Share buybacks for S&P 500 companies are estimated to have reached $129.39 billion for the fourth quarter on operating earnings of $250.05 billion, according to S&P Dow Jones Indices data.

Meanwhile, corporations are still issuing more than $200 billion in debt a quarter, and have been doing so since the first quarter of 2012, hitting a peak of $298.79 billion in the fourth quarter of 2012, according to data from Dealogic. At the beginning of 2012, the benchmark 10-year Treasury note (10_YEAR) was yielding just under 2% and fell as low as 1.39% that year, compared with the current yield of 2.75%.

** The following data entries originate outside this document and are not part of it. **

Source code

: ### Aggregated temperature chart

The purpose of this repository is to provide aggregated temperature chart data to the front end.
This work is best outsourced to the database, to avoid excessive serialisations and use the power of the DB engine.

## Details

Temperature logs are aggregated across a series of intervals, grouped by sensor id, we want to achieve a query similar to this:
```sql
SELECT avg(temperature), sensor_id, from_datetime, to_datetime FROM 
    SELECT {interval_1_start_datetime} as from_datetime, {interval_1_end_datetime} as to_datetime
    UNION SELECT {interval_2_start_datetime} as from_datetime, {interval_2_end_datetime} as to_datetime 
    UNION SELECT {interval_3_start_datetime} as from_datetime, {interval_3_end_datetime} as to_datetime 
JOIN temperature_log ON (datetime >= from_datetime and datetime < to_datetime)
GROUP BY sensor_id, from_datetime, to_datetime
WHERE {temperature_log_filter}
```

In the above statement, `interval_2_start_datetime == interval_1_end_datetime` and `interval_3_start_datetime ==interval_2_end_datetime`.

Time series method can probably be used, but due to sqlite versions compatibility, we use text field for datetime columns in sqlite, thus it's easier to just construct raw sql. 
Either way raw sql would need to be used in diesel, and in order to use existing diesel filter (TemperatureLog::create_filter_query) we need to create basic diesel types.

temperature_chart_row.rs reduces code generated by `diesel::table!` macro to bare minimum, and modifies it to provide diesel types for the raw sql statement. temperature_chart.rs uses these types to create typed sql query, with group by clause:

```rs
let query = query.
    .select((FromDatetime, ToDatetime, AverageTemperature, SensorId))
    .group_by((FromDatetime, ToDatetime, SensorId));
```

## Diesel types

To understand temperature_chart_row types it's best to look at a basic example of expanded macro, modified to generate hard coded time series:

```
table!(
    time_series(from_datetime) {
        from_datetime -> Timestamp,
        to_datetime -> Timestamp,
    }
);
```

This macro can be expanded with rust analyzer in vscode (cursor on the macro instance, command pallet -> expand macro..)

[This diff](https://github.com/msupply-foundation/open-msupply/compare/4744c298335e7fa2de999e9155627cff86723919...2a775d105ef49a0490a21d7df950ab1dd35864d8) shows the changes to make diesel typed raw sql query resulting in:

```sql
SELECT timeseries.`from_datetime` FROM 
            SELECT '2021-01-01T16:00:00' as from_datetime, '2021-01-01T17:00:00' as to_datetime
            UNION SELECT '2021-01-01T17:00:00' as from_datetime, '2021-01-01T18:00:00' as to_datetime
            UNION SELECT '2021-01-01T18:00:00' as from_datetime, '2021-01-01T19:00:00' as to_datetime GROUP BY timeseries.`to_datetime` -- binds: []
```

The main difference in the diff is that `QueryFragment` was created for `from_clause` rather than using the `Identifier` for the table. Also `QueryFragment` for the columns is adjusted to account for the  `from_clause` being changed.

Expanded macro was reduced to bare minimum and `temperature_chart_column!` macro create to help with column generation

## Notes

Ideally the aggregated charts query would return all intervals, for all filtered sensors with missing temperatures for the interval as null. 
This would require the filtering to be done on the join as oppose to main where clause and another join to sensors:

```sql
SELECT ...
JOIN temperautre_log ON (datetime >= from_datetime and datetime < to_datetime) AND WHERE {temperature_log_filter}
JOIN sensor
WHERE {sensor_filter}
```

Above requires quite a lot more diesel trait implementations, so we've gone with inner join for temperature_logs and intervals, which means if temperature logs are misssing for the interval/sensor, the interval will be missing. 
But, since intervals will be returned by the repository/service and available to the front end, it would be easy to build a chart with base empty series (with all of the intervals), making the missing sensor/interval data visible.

That record amount, however, appears to have purchased fewer shares, said S&P's Silverblatt in emailed comments. With S&P 500 companies spending $128.16 billion on share buybacks in the third quarter, the S&P 500 index also rose 10% during the fourth quarter. More telling from an earnings standpoint, companies also appear to have issued fewer shares, resulting in lower share counts and higher earnings per share, Silverblatt added.

Buybacks may have peaked, said Brian Belski, chief investment strategist at BMO Capital Markets, but don't expect them to disappear altogether seeing we're still a very long way from a 5% fed rate. Buybacks will still be part of the earnings toolbox for corporate executives, but investors are going to need to start seeing both sales and earnings growing in tandem, he said.

Executives are still playing it conservatively by keeping expectations low, and analysts are likely to play along, Belski said.

That's apparent in the outlook for the coming earnings season. First-quarter earnings are expected to be flat, down from an estimated 4.4% growth rate back on Dec. 31, because of downward revisions, according to John Butters, senior earnings analyst at FactSet.

Profit warnings for the first quarter remain high with 84% company earnings outlooks falling below the Wall Street consensus. Tech and consumer discretionary companies make up a large number of those negative earnings forecasts: 24 out of 32 tech companies are guiding downward, along with 21 out of 23 consumer discretionary companies guiding below the consensus.

A better metric of corporate optimism is reflected in dividend actions, Belski said.

"We believe that companies increase dividend payments only if they think things are going to get better in the future, given the stigma associated with dividend cuts," Belski said in a recent note.

A handful of companies report earnings this week including Walgreen Co.(WAG), Carnival Corp.(CCL), Accenture PLC(ACN), Red Hat Inc.(RHT), Paychex Inc.(PAYX), and GameStop Corp. (GME) First-quarter earnings season won't be in full swing until mid-April when J.P. Morgan Chase & Co. (JPM) reports.